What to do - All of the entries must be reproduced exactly, with no images carried over.

= = =

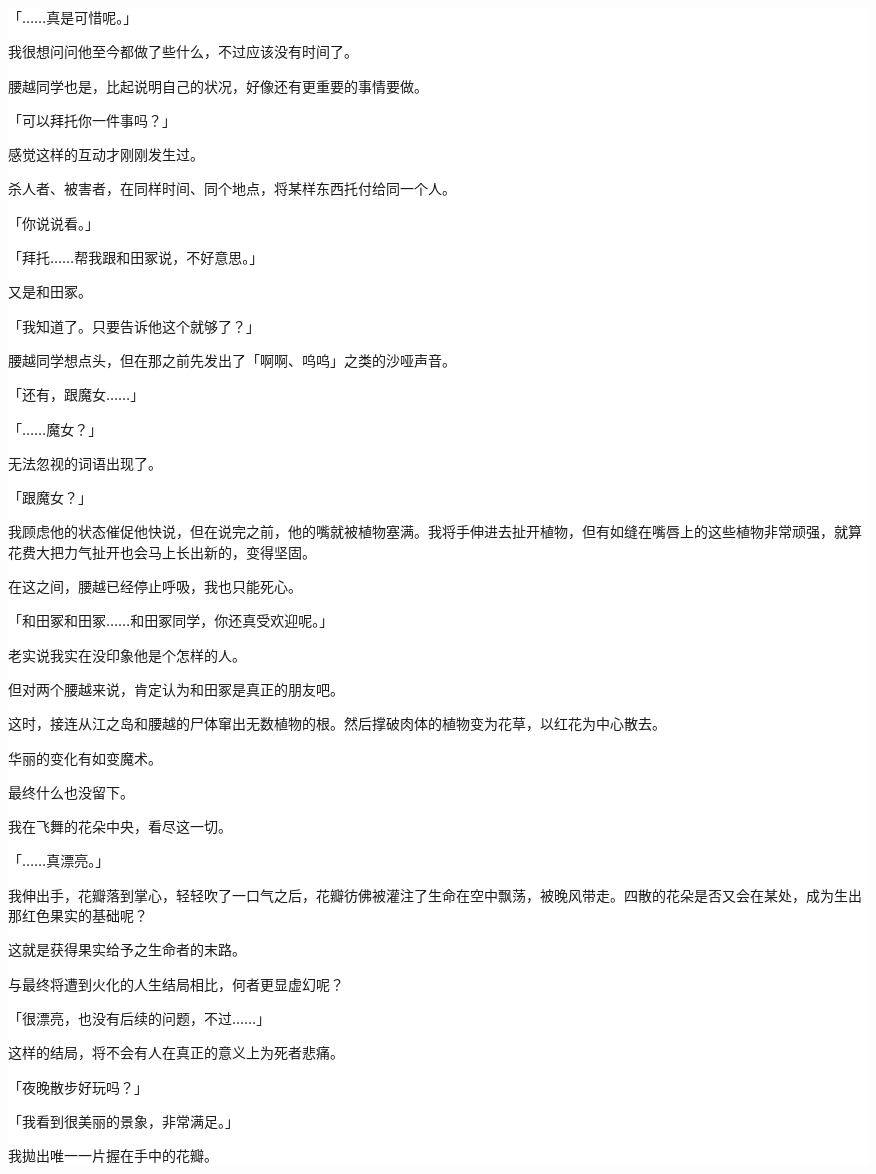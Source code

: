 「……真是可惜呢。」

我很想问问他至今都做了些什么，不过应该没有时间了。

腰越同学也是，比起说明自己的状况，好像还有更重要的事情要做。

「可以拜托你一件事吗？」

感觉这样的互动才刚刚发生过。

杀人者、被害者，在同样时间、同个地点，将某样东西托付给同一个人。

「你说说看。」

「拜托……帮我跟和田冢说，不好意思。」

又是和田冢。

「我知道了。只要告诉他这个就够了？」

腰越同学想点头，但在那之前先发出了「啊啊、呜呜」之类的沙哑声音。

「还有，跟魔女……」

「……魔女？」

无法忽视的词语出现了。

「跟魔女？」

我顾虑他的状态催促他快说，但在说完之前，他的嘴就被植物塞满。我将手伸进去扯开植物，但有如缝在嘴唇上的这些植物非常顽强，就算花费大把力气扯开也会马上长出新的，变得坚固。

在这之间，腰越已经停止呼吸，我也只能死心。

「和田冢和田冢……和田冢同学，你还真受欢迎呢。」

老实说我实在没印象他是个怎样的人。

但对两个腰越来说，肯定认为和田冢是真正的朋友吧。

这时，接连从江之岛和腰越的尸体窜出无数植物的根。然后撑破肉体的植物变为花草，以红花为中心散去。

华丽的变化有如变魔术。

最终什么也没留下。

我在飞舞的花朵中央，看尽这一切。

「……真漂亮。」

我伸出手，花瓣落到掌心，轻轻吹了一口气之后，花瓣彷佛被灌注了生命在空中飘荡，被晚风带走。四散的花朵是否又会在某处，成为生出那红色果实的基础呢？

这就是获得果实给予之生命者的末路。

与最终将遭到火化的人生结局相比，何者更显虚幻呢？

「很漂亮，也没有后续的问题，不过……」

这样的结局，将不会有人在真正的意义上为死者悲痛。

「夜晚散步好玩吗？」

「我看到很美丽的景象，非常满足。」

我拋出唯一一片握在手中的花瓣。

= = =

Final answer -
Source code

: 「……真是可惜呢。」

我很想问问他至今都做了些什么，不过应该没有时间了。

腰越同学也是，比起说明自己的状况，好像还有更重要的事情要做。

「可以拜托你一件事吗？」

感觉这样的互动才刚刚发生过。

杀人者、被害者，在同样时间、同个地点，将某样东西托付给同一个人。

「你说说看。」

「拜托……帮我跟和田冢说，不好意思。」

又是和田冢。

「我知道了。只要告诉他这个就够了？」

腰越同学想点头，但在那之前先发出了「啊啊、呜呜」之类的沙哑声音。

「还有，跟魔女……」

「……魔女？」

无法忽视的词语出现了。

「跟魔女？」

我顾虑他的状态催促他快说，但在说完之前，他的嘴就被植物塞满。我将手伸进去扯开植物，但有如缝在嘴唇上的这些植物非常顽强，就算花费大把力气扯开也会马上长出新的，变得坚固。

在这之间，腰越已经停止呼吸，我也只能死心。

「和田冢和田冢……和田冢同学，你还真受欢迎呢。」

老实说我实在没印象他是个怎样的人。

但对两个腰越来说，肯定认为和田冢是真正的朋友吧。

这时，接连从江之岛和腰越的尸体窜出无数植物的根。然后撑破肉体的植物变为花草，以红花为中心散去。

华丽的变化有如变魔术。

最终什么也没留下。

我在飞舞的花朵中央，看尽这一切。

「……真漂亮。」

我伸出手，花瓣落到掌心，轻轻吹了一口气之后，花瓣彷佛被灌注了生命在空中飘荡，被晚风带走。四散的花朵是否又会在某处，成为生出那红色果实的基础呢？

这就是获得果实给予之生命者的末路。

与最终将遭到火化的人生结局相比，何者更显虚幻呢？

「很漂亮，也没有后续的问题，不过……」

这样的结局，将不会有人在真正的意义上为死者悲痛。

「夜晚散步好玩吗？」

「我看到很美丽的景象，非常满足。」

我拋出唯一一片握在手中的花瓣。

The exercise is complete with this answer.